# [Entries supplied]
↓

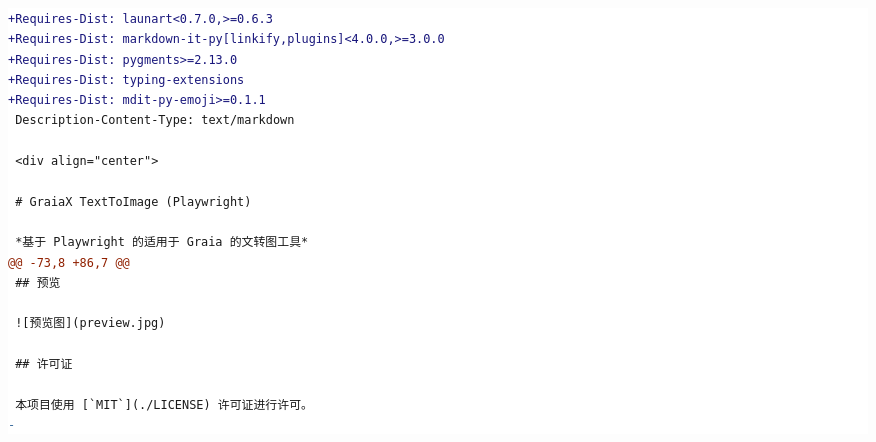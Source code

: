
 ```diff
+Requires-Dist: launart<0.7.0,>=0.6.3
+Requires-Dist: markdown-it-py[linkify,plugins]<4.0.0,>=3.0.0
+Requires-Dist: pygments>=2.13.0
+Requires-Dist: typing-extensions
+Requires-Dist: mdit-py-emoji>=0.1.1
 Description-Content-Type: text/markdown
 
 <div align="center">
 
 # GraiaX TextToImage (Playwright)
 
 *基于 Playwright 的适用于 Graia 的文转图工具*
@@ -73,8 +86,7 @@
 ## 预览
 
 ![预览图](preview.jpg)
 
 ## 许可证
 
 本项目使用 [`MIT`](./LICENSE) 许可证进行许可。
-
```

↑

# [Exercise aim]
Across the material, report every line that has the word "Playwright".

# [Answer for this exercise]
 # GraiaX TextToImage (Playwright)
 *基于 Playwright 的适用于 Graia 的文转图工具*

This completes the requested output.